In many areas, there are amatuer radio repeaters with a feature known
as LiTZ (Long-tone-zero) which is used to turn on recievers of regular
listeners, for when help is needed. Your radio net should have a
guard channel to listen to when the net isn t active, and a one or
more net channels for when it is. (Depending on other factors, these
channels may be changed regularly or not.)

Codes
In general, the use of codes, ciphers, and other encryption on most
radios is illegal in the United States if the intent of the code is to
obscure the meaning of a message. There are legal uses for codes  in
CB and ham radios-see below under "Brevity and Message Coding"

Authentication
Authentication is the art of verifying that all people in a given net
are people who have legitimate access, for example through the use of
unannounced questions. For example, during World War Two, it was a
popular perception that no German soldier would know anything about
baseball. As a result, American GI's would frequently quiz each other
about baseball trivia to be sure that everyone present was in fact an
American.

Brevity and Message Coding
Radio communication takes time and bandwidth. Certain codes have
become agreed-upon conventions to compress a relatively large amount
of information into a relatively small amount of space. For example,
almost everyone who listens to a CB or to police radio has heard the
"Ten codes" in which a sender may say "Ten-four" and be understood by
everyone listening as having said "Your message is acknowledged"

SOI Spares
Having extra copies of your Signal Operating Instructions can be a
double-edged sword. On one hand, if your SOI is at all complex or
elaborate, losing your only copy could be crippling. However, if your
net's integrity depends upon not having your procedures widely
known,an extra SOI is a copy of the SOI waiting to fall into the wrong
hands.

1.Visual Signals

Morse code by light
Ships carry a set of blinker lights for communication by morse code.
These lights are essentially searchlights fitted with shrouds or
shutters that can be quickly opened or closed.

Semaphore
In the days before wired telegraphy, a code was used to send messages
over long distances called semaphore. Basically, the sender stood atop
a hill holding a brightly colored flag in each hand. He would face the
receiving station and raise his arms up out to his sides, and the
angle at which he held his arms would signify a given numeral or
letter.

three-in-a-row rule (whistles, gunshots...)
  In general, three of any signal repeated at a regular interval
signifies distress. For example, a hunter who is lost can fire three
shots in the air a few seconds apart.

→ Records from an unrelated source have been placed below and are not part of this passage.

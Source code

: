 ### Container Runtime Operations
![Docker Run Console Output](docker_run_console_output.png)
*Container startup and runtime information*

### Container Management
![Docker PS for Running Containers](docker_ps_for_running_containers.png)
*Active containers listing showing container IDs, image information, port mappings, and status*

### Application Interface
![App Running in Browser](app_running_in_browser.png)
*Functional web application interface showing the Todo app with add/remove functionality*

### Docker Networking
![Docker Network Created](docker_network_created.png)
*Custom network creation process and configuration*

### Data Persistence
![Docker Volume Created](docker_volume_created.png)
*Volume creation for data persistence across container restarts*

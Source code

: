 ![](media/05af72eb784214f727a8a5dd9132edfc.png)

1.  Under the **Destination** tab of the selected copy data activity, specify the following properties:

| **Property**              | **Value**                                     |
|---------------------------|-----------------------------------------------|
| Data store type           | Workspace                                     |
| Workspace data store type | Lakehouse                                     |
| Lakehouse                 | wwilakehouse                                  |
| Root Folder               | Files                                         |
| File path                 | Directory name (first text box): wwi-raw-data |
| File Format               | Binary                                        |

Theoretically, anybody in the
vicinity will hear the three shots and realize that the hunter is in
some sort of distress, and will be able to figure out the direction to
search from the sound of the shots.
1.Postal Modes
OK, it s here for completeness, but it s worth mentioning hiding
messages in ordinary communications. Messages which aren't
particularly time-sensitive can be sent inexpensively, and with some
relative degree of anonymity.  
Grown men do not need leaders-Cactus Ed.